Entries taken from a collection
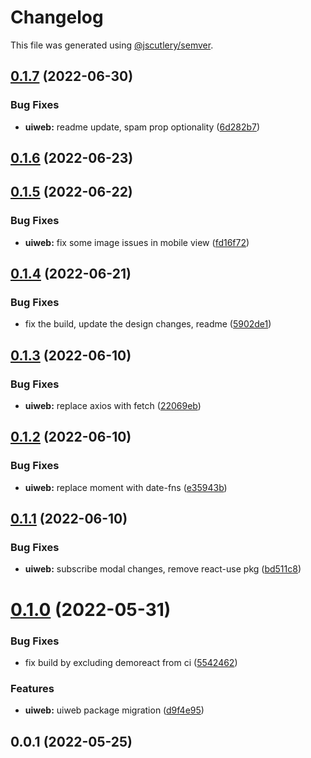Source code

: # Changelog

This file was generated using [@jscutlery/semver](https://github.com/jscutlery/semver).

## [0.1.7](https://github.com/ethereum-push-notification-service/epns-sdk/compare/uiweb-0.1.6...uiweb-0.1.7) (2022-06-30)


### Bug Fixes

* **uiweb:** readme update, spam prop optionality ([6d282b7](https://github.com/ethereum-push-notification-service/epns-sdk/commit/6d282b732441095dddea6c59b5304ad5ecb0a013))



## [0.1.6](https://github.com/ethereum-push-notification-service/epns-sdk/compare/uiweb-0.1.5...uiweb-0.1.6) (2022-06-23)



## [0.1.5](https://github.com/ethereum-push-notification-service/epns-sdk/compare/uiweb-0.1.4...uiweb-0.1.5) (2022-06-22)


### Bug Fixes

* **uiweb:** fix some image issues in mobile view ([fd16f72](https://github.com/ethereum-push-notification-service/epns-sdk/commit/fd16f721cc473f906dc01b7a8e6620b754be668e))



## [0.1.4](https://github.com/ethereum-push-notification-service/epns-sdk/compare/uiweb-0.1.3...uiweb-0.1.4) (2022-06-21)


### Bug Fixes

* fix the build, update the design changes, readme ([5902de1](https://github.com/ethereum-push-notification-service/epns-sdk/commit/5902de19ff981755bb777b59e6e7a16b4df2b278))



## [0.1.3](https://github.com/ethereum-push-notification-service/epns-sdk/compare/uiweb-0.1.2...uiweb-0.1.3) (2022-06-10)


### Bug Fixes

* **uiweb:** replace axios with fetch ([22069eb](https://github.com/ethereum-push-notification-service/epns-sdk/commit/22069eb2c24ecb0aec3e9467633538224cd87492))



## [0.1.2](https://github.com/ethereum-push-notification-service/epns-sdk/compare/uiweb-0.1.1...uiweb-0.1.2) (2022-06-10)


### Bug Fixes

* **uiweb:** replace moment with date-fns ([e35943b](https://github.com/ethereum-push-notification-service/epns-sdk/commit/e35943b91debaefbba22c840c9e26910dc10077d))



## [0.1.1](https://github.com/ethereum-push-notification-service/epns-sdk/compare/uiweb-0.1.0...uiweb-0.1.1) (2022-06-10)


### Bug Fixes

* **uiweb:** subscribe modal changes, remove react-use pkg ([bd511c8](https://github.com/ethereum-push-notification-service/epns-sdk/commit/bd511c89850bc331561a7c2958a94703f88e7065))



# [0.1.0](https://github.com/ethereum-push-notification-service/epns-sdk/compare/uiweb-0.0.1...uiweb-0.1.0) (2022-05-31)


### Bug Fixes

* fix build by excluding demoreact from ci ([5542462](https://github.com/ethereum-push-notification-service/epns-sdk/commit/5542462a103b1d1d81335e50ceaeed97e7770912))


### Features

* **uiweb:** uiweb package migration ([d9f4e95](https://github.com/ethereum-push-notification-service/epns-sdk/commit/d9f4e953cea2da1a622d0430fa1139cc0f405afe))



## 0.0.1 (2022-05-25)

→ **Work item**: Each line from the first line of the records through the line containing "the build, update" must be reproduced exactly, with both ends included and all pictures omitted; nothing else belongs in the answer.

→ **Answer space**:
Source code

: # Changelog

This file was generated using [@jscutlery/semver](https://github.com/jscutlery/semver).

## [0.1.7](https://github.com/ethereum-push-notification-service/epns-sdk/compare/uiweb-0.1.6...uiweb-0.1.7) (2022-06-30)


### Bug Fixes

* **uiweb:** readme update, spam prop optionality ([6d282b7](https://github.com/ethereum-push-notification-service/epns-sdk/commit/6d282b732441095dddea6c59b5304ad5ecb0a013))



## [0.1.6](https://github.com/ethereum-push-notification-service/epns-sdk/compare/uiweb-0.1.5...uiweb-0.1.6) (2022-06-23)



## [0.1.5](https://github.com/ethereum-push-notification-service/epns-sdk/compare/uiweb-0.1.4...uiweb-0.1.5) (2022-06-22)


### Bug Fixes

* **uiweb:** fix some image issues in mobile view ([fd16f72](https://github.com/ethereum-push-notification-service/epns-sdk/commit/fd16f721cc473f906dc01b7a8e6620b754be668e))



## [0.1.4](https://github.com/ethereum-push-notification-service/epns-sdk/compare/uiweb-0.1.3...uiweb-0.1.4) (2022-06-21)


### Bug Fixes

* fix the build, update the design changes, readme ([5902de1](https://github.com/ethereum-push-notification-service/epns-sdk/commit/5902de19ff981755bb777b59e6e7a16b4df2b278))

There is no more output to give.